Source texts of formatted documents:

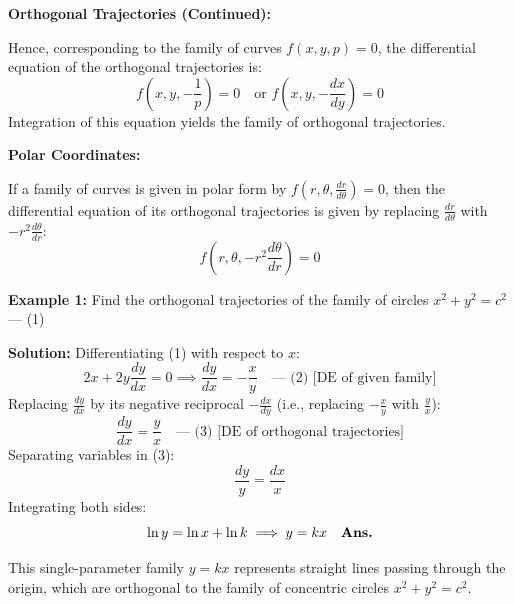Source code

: \documentclass[11pt,a4paper]{article}
\newcommand{\Heading}[1]{\vspace{0.3cm}\noindent\textbf{\textcolor{AcademicGreen}{\large #1}}\par\vspace{0.15cm}}
\begin{document}
\newpage

\Heading{Orthogonal Trajectories (Continued):}
Hence, corresponding to the family of curves $f(x,y,p) = 0$, the differential equation of the orthogonal trajectories is:
\[
f\left(x, y, -\frac{1}{p}\right) = 0 \quad \text{or } f\left(x, y, -\frac{dx}{dy}\right) = 0
\]
Integration of this equation yields the family of orthogonal trajectories.

\vspace{0.3cm}
\Heading{Polar Coordinates:}
If a family of curves is given in polar form by $f\left(r, \theta, \frac{dr}{d\theta}\right) = 0$, then the differential equation of its orthogonal trajectories is given by replacing $\frac{dr}{d\theta}$ with $-r^2 \frac{d\theta}{dr}$:
\[
f\left(r, \theta, -r^2 \frac{d\theta}{dr}\right) = 0
\]

\vspace{0.3cm}
\begin{tcolorbox}[greenbox]
    \textbf{\textcolor{AcademicGreen}{Example 1:}} Find the orthogonal trajectories of the family of circles $x^2 + y^2 = c^2$ \quad --- (1)
    
    \vspace{0.15cm}
    \noindent\textbf{Solution:} Differentiating (1) with respect to $x$:
    \[
    2x + 2y \frac{dy}{dx} = 0 \implies \frac{dy}{dx} = -\frac{x}{y} \quad \text{--- (2) [DE of given family]}
    \]
    Replacing $\frac{dy}{dx}$ by its negative reciprocal $-\frac{dx}{dy}$ (i.e., replacing $-\frac{x}{y}$ with $\frac{y}{x}$):
    \[
    \frac{dy}{dx} = \frac{y}{x} \quad \text{--- (3) [DE of orthogonal trajectories]}
    \]
    Separating variables in (3):
    \[
    \frac{dy}{y} = \frac{dx}{x}
    \]
    Integrating both sides:
    \[
    \ln y = \ln x + \ln k \implies y = kx \quad \text{\textbf{Ans.}}
    \]
\end{tcolorbox}

\newpage

\noindent This single-parameter family $y = kx$ represents straight lines passing through the origin, which are orthogonal to the family of concentric circles $x^2 + y^2 = c^2$.

\vspace{0.3cm}
\begin{center}
\end{center}
\end{document}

* How to complete this task: Find every line above that contains the word "differential", and return each one.

* Solution to the exercise:
Hence, corresponding to the family of curves $f(x,y,p) = 0$, the differential equation of the orthogonal trajectories is:
If a family of curves is given in polar form by $f\left(r, \theta, \frac{dr}{d\theta}\right) = 0$, then the differential equation of its orthogonal trajectories is given by replacing $\frac{dr}{d\theta}$ with $-r^2 \frac{d\theta}{dr}$:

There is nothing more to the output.